The bulk of the action, however, takes place after the women have had their babies – in the aftermath. Life has changed forever and each woman is coping differently. They meet up for mother’s group, and soon dub themselves MBB – Mothers Behaving Badly. But while they laugh about being bad mothers, in fact the women are doing their level best to deal with crying babies, breastfeeding difficulties, uncertainty about their parenting skills, lack of sleep, and, in one case in particular, very little support from their partner. The women’s partners are played by the same actor, Matthew Filkins, who brings a distinctive and vibrant persona to each role.
Kris tries to support the others, and seems on the surface to be managing okay, though she’s obviously exhausted. Kate cracks jokes through her pain, and can be a bit abrupt, but is a genuine friend. And Fern, the earth mother with her organic foods, is the most reserved initially, behaving as if all is going well with her baby, when in fact things are not as they seem.
Each child is represented by a faceless calico creature, which emphasises the universality in the experience of parenting (these babies need so much, so often). Having anonymous infants also focuses the storytelling firmly on the new parents.

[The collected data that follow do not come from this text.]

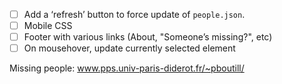 - [ ] Add a ‘refresh’ button to force update of `people.json`.
- [ ] Mobile CSS
- [ ] Footer with various links (About, "Someone’s missing?", etc)
- [ ] On mousehover, update currently selected element

Missing people:
    www.pps.univ-paris-diderot.fr/~pboutill/
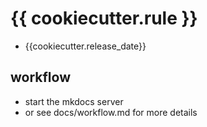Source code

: # {{ cookiecutter.rule }}

- {{cookiecutter.release_date}}

## workflow

- start the mkdocs server
- or see docs/workflow.md for more details

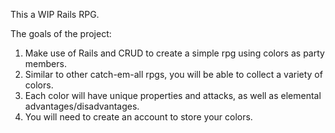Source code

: This a WIP Rails RPG.

The goals of the project:
1. Make use of Rails and CRUD to create a simple rpg using colors as party members.
2. Similar to other catch-em-all rpgs, you will be able to collect a variety of colors.
3. Each color will have unique properties and attacks, as well as elemental advantages/disadvantages.
4. You will need to create an account to store your colors.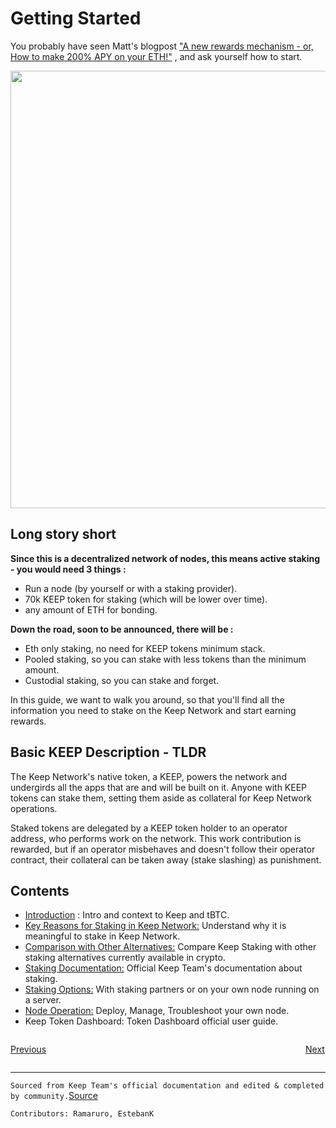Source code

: 

# Getting Started

You probably have seen Matt's blogpost ["A new rewards mechanism - 
or, How to make 200% APY on your ETH!"](https://blog.keep.network/a-new-rewards-mechanism-deef3412c3e1) , and ask yourself how to start.

<p align="center">
  <img width="700" src="https://user-images.githubusercontent.com/73607532/103154477-48eaea00-4776-11eb-877b-39e593e76c8d.png">
</p>



## Long story short 
**Since this is a decentralized network of nodes, this means active staking - you would need 3 things :**
- Run a node (by yourself or with a staking provider).
- 70k KEEP token for staking (which will be lower over time).
- any amount of ETH for bonding.

**Down the road, soon to be announced, there will be :**
- Eth only staking, no need for KEEP tokens minimum stack.
- Pooled staking, so you can stake with less tokens than the minimum amount.
- Custodial staking, so you can stake and forget.

In this guide, we want to walk you around, so that you'll find all the information you need to stake on the Keep Network and start earning rewards.



## Basic KEEP Description - TLDR
The Keep Network's native token, a KEEP, powers the network and undergirds all the apps that are and will be built on it. Anyone with KEEP tokens can stake them, setting them aside as collateral for Keep Network operations.

Staked tokens are delegated by a KEEP token holder to an operator address, who performs work on the network. This work contribution is rewarded, but if an operator misbehaves and doesn't follow their operator contract, their collateral can be taken away (stake slashing) as punishment.


## Contents

- [Introduction](basics/intro.md) : Intro and context to Keep and tBTC.
- [Key Reasons for Staking in Keep Network:](Reasons/reasons.md) Understand why it is meaningful to stake in Keep Network.
- [Comparison with Other Alternatives:](comparison/comparesimilar.md) Compare Keep Staking with other staking alternatives currently available in crypto.
- [Staking Documentation:](stakingdoc/keep101.md) Official Keep Team's documentation about staking. 
- [Staking Options:](stakingdoc/stakingoptions.md) With staking partners or on your own node running on a server.
- [Node Operation:](Node-Operation/intro-operation.md) Deploy, Manage, Troubleshoot your own node.
- Keep Token Dashboard: Token Dashboard official user guide.




<p style="text-align: left; width:49%; display: inline-block;"><a href="/#/basics/start">Previous</a></p>
<p style="text-align: right; width:50%;  display: inline-block;"><a href="/#/basics/intro">Next</a></p>

---
`Sourced from Keep Team's official documentation and edited & completed by community.`[Source](https://keep-network.gitbook.io/staking-documentation/)

`Contributors: Ramaruro, EstebanK`
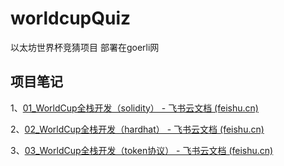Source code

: # worldcupQuiz
以太坊世界杯竞猜项目 部署在goerli网
## 项目笔记
1、[⁡⁡⁢⁣⁣⁡⁣⁤⁢⁤⁡⁢⁡‌01_WorldCup全栈开发（solidity） - 飞书云文档 (feishu.cn)](https://asow5wzvld.feishu.cn/docx/OjqvdOXKko5ZKhxlNaUcBLMJn8g)

2、[02_WorldCup全栈开发（hardhat） - 飞书云文档 (feishu.cn)](https://asow5wzvld.feishu.cn/docx/McGhdQ3v0otdzLxf4EVcSMcbnyc)

3、[‌⁤⁣﻿⁡⁢‍⁡‍⁢‌‬‌⁢‍⁣⁤‍‬⁤⁣‌⁢⁤⁤‬﻿‌﻿⁣⁤﻿‌⁡⁤⁢⁣﻿﻿03_WorldCup全栈开发（token协议） - 飞书云文档 (feishu.cn)](https://asow5wzvld.feishu.cn/docx/KCzHdvH4GoPZClxB12SczF3Cndc)
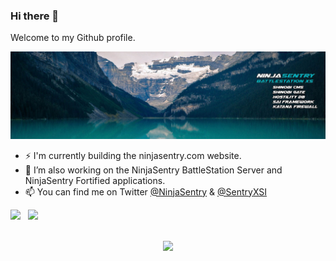 ### Hi there 👋

Welcome to my Github profile.

![NinjaSentry BattleStation](img/ninjasentry-background-battlestation-xs.jpg)

- ⚡ I'm currently building the ninjasentry.com website.
- 🔭 I’m also working on the NinjaSentry BattleStation Server and NinjaSentry Fortified applications.
- 📫 You can find me on Twitter [@NinjaSentry](https://twitter.com/NinjaSentry) & [@SentryXSI](https://twitter.com/SentryXSI)

<div class="container">

<img style="height: auto; width: 55%;" class="img" src="https://github-readme-stats.vercel.app/api?username=michaelsentry&show_icons=true&theme=github_dark&include_all_commits=true&count_private=true&show_icons=true&line_height=20" />
&nbsp;
<img style="height: auto; width: 40%;" class="img" src="https://github-readme-stats.vercel.app/api/top-langs/?username=michaelsentry&theme=github_dark&layout=compact&langs_count=4" /></div>

</div>

<p align="center">
<br />
<img src="https://github-readme-streak-stats.herokuapp.com/?user=michaelsentry&theme=github-dark-blue"/>
</p>

<!--
**MichaelSentry/michaelsentry** is a ✨ _special_ ✨ repository because its `README.md` (this file) appears on your GitHub profile.

Here are some ideas to get you started:

- 🔭 I’m currently working on ...
- 🌱 I’m currently learning ...
- 👯 I’m looking to collaborate on ...
- 🤔 I’m looking for help with ...
- 💬 Ask me about ...
- 📫 How to reach me: ...
- 😄 Pronouns: ...
- ⚡ Fun fact: ...
-->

The show cuts so close to the bone that at times it is mildly traumatic, bringing back those early, raw days of parenting from my perspective as a mother of two. But in the next moment there’s a hilarious visual or brilliantly funny line, and the tough emotions recede.
There are some striking and poignant sequences in which the women stand across the stage and simply lift then fold a baby wrap – the floating white fabric catching the eye as the repetition of their actions touches the heart. These movements capture the mind-numbing tasks that are so often part of parenthood, and evoke the isolation that this work often brings.
Music is used unobtrusively yet powerfully. Composer and musician Anne Stanley sits at the keyboard to one side of the stage, yet she ‘disappears’ once the actors take their place, the music swinging seamlessly from sombre to sunny and back again.
Lighting designer Ben Shotton ensures the mood of each scene is captured on set through darkness, light and colour. Stage designer Georgia Cohen creates a sense of almost claustrophobic domesticity, with a couch surrounded by scattered baby clothing, toys and baskets – items which increase in number and disarray as the mothers’ lives became more complicated. Huge balloons spelling out ‘BABY’ appear celebratory at the beginning of the performance, but as the play progresses, these too became oppressive in their size and constant presence.
Humour and pathos alternate throughout this production, and at times are entwined. The audience roars with laughter one minute, and is hushed just moments later when one of the women admits her deepest fear – that she’s failing as a mother.
Whatever Gets You Through the Night was incredibly entertaining, and kept the audience spellbound throughout. I look forward to the future success of this play as it finds new and exciting homes.